Extraits :
(p. 21)
« Le seul moyen de se sauver soi-même, c’est de lutter pour sauver autrui… »
(p. 155)
« Ça suffit Zorba. Chaque homme suit son chemin. C’est comme les arbres. T’en es-tu jamais pris à un figuier parce qu’il ne faisait pas de cerises ? Alors tais-toi ! »
(p. 160)
« Là est le vrai bonheur : n’avoir aucune ambition et travailler comme un damné, comme si on avait toutes les ambitions du monde. Vivre loin des hommes, les aimer et n’avoir pas besoin d’eux. Bien manger et bien boire à Noël, puis se retirer dans la solitude, loin de tous les appâts, avoir les étoiles au-dessus de soi, à gauche la terre, à droite la mer, et prendre conscience, tout à coup, que la vie a accompli son dernier exploit dans ton cœur : devenir un conte de fées. »
(p. 162) :
« Je me souvins d’un matin où j’avais trouvé un cocon dans un pin, au moment où son écorce se fendait et où le papillon s’apprêtait à sortir. J’attendais, j’attendais, mais il tardait, et j’étais pressé. Je me penchai alors sur lui et me mis à le réchauffer de mon haleine. Je le réchauffais avec impatience et le miracle commença à se produire sous mes yeux, à un rythme plus rapide que celui de la nature. L’écorce s’ouvrit entièrement, le papillon apparut. Mais je n’oublierai jamais l’effroi qui me saisit à cet instant : ses ailes fripées restaient collées, son petit corps tremblant luttait pour les déployer, mais n’y parvenait pas. Je m’efforçais de l’aider en lui soufflant dessus. En pure perte. Il avait besoin d’une maturation et d’une ouverture patientes au soleil, et il était trop tard. Mon souffle avait contraint le papillon à se montrer avant l’heure, ridé, prématuré. Sorti avant terme, il s’agita désespérément et mourut peu après au creux de ma main.
Je crois que le cadavre duveteux de ce papillon est le poids le plus lourd que j’ai sur la conscience. J’ai profondément compris cela aujourd’hui : c’est un péché mortel de forcer les lois éternelles ; on a le devoir de suivre avec confiance le rythme pérenne de la nature.

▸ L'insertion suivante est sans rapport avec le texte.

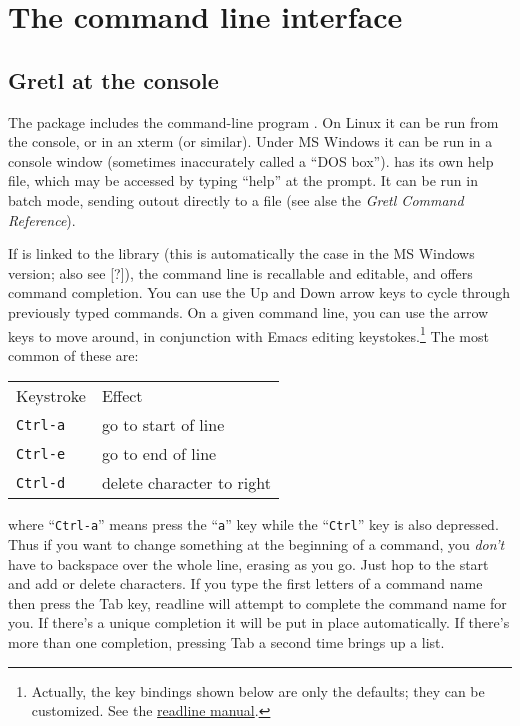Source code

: \chapter{The command line interface}
\label{cli}



\section{Gretl at the console}
\label{cli-console}


      The  package includes the
      command-line program . On
      Linux it can be run from the console, or in an xterm (or
      similar).  Under MS Windows it can be run in a console window
      (sometimes inaccurately called a ``DOS box'').
       has its own help file, which
      may be accessed by typing ``help'' at the prompt. It
      can be run in batch mode, sending outout directly to a file (see
      alse the \emph{Gretl Command Reference}).
    
      If  is linked to the
       library (this is
      automatically the case in the MS Windows version; also see
      [?]), the command line is recallable
      and editable, and offers command completion.  You can use the Up
      and Down arrow keys to cycle through previously typed commands.
      On a given command line, you can use the arrow keys to move
      around, in conjunction with Emacs editing
      keystokes.\footnote{Actually, the key bindings shown below
	  are only the defaults; they can be customized.  See the
	  \href{http://cnswww.cns.cwru.edu/~chet/readline/readline.html}{readline 
	    manual}.} The most common of these are:
    

\begin{center}
\begin{tabular}{ll}
Keystroke & Effect\\
\verb+Ctrl-a+ & go to start of line\\
\verb+Ctrl-e+ & go to end of line\\
\verb+Ctrl-d+ & delete character to right\\
\end{tabular}
\end{center}


      where ``\verb+Ctrl-a+'' means press the
      ``\verb+a+'' key while the
      ``\verb+Ctrl+'' key is also depressed.
      Thus if you want to change something at the beginning of a
      command, you \emph{don't} have to backspace over
      the whole line, erasing as you go.  Just hop to the start and
      add or delete characters.
    If you type the first letters of a command name then press
      the Tab key, readline will attempt to complete the command name
      for you.  If there's a unique completion it will be put in place
      automatically.  If there's more than one completion, pressing
      Tab a second time brings up a list.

Je me juchai sur un rocher pour me pénétrer en toute tranquillité de cette pensée. Si je pouvais, me disais-je, gouverner ma vie sans ces impatiences hystériques ! Si ce petit papillon, que j’ai tué pour avoir été trop pressé de l’amener à la vie, pouvait voler toujours devant moi et me montrer le chemin ! Et qu’ainsi un papillon prématurément disparu aide une âme sœur, une âme humaine, à ne pas se hâter et à prendre tout son temps pour déployer ses ailes ! »
(p. 343) :
« Je peux me tromper, Zorba, mais je crois qu’il existe trois sortes d’hommes. Ceux qui ont pour but de vivre leur vie, comme on dit : manger, boire, aimer, s’enrichir, devenir célèbre… Et puis il y a ceux qui ne se donnent pas pour but leur propre vie, mais celle des autres : ils ont le sentiment que tous les hommes ne font qu’un et ils s’efforcent de les éclairer, de les aimer, de les aider autant qu’ils le peuvent. Et enfin, il y a ceux dont le but est de vivre la vie de l’univers : tous, hommes, animaux, plantes, astres, nous ne sommes qu’un, nous sommes une même substance qui mène le même terrible combat. Quel combat ? Transformer la matière en esprit.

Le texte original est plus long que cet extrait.